The role of Business in Reconciliation
Last week was Reconciliation Week, a time for us all to reflect on the progress made towards reconciliation and closing the gap. The theme for 2016 was Our History, Our Story, Our Future; acknowledging the importance of accepting history, listening to the individual stories and experiences of Aboriginal and Torres Strait Islanders, and highlighting the role of reconciliation in closing the gap.
But what part can organisations play in working towards reconciliation? Participating in Reconciliation Week activities is one way for an organisation and its employees to show their solidarity, both with Aboriginal employees within their business, and also the Aboriginal community. While this is one way for organisations to demonstrate their support, it is also imperative that their reconciliation actions are connected with the broader business.
Australian organisations can play a major role in creating social and economic opportunities for Aboriginal and Torres Strait Islanders. Many organisations have a Reconciliation Action Plan (RAP), which provides a useful framework for outlining their reconciliation vision, and also contains details of planned activities and initiatives to support reconciliation. One organisation that we work with has recently connected their well-established RAP with their newly developed D&I Strategy.
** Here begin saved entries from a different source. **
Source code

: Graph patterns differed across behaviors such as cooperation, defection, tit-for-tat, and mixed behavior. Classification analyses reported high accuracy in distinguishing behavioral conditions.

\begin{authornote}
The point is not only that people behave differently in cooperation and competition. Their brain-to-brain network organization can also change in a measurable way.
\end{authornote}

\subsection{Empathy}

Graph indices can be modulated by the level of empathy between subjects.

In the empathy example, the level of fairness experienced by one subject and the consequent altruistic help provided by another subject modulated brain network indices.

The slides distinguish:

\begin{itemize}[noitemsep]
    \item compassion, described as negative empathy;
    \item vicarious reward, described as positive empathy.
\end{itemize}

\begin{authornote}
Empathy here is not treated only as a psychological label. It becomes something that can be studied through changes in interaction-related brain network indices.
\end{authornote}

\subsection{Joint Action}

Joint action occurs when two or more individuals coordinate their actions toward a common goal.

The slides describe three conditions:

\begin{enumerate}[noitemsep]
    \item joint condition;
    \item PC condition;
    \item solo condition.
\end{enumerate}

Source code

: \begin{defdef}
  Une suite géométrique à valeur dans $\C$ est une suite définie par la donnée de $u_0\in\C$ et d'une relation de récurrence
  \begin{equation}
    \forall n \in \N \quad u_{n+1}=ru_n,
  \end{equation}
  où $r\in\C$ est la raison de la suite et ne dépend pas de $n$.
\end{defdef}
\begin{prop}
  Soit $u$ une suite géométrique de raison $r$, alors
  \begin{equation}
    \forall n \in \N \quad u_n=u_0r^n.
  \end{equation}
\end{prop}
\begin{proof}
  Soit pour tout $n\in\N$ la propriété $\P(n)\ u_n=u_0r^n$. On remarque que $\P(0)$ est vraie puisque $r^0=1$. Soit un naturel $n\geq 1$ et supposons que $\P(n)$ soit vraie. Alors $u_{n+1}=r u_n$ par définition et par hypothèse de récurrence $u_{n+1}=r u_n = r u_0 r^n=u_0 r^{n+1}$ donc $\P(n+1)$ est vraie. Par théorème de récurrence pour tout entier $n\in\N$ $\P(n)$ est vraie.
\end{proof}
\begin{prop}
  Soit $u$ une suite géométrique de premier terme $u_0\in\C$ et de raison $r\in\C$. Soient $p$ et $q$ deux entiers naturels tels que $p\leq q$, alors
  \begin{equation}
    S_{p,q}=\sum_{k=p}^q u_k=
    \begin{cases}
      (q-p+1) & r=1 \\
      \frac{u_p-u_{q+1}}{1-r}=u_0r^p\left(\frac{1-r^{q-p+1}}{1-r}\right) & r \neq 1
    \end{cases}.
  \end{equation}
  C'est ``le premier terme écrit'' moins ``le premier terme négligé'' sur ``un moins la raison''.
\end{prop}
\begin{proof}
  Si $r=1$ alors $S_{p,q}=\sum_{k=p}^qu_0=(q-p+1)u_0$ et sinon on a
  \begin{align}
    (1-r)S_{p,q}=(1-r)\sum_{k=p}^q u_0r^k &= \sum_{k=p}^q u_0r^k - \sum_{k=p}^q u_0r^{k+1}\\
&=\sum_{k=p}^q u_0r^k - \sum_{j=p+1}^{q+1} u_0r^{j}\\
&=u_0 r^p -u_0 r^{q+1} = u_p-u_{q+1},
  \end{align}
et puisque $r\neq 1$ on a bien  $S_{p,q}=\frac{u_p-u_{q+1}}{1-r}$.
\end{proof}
There are many benefits for organisations which arise from incorporating their RAP into their Diversity Strategy, including:
- Enabling organisations to take a more holistic view of diversity, rather than a siloed approach requiring separate strategies for different groups e.g. women, people with a disability etc.
- Aligning reconciliation activities and events with other initiatives which support diversity more broadly
- Building on the clear business case for diversity, which provides a financial impetus for organisations to become more diverse and inclusive in order to both attract and retain greater diversity
- Incorporating the learning from activities they have rolled out as part of their RAP regarding the types of activities and initiatives that work best to engage their employees, and consideringthis when planning their Diversity activities
Ultimately an organisation which is inclusive of all people, through an inclusive culture, inclusive leaders and inclusive infrastructure (e.g. their systems and processes), will be able to capitalise on the diversity of thought, background and experience within their business.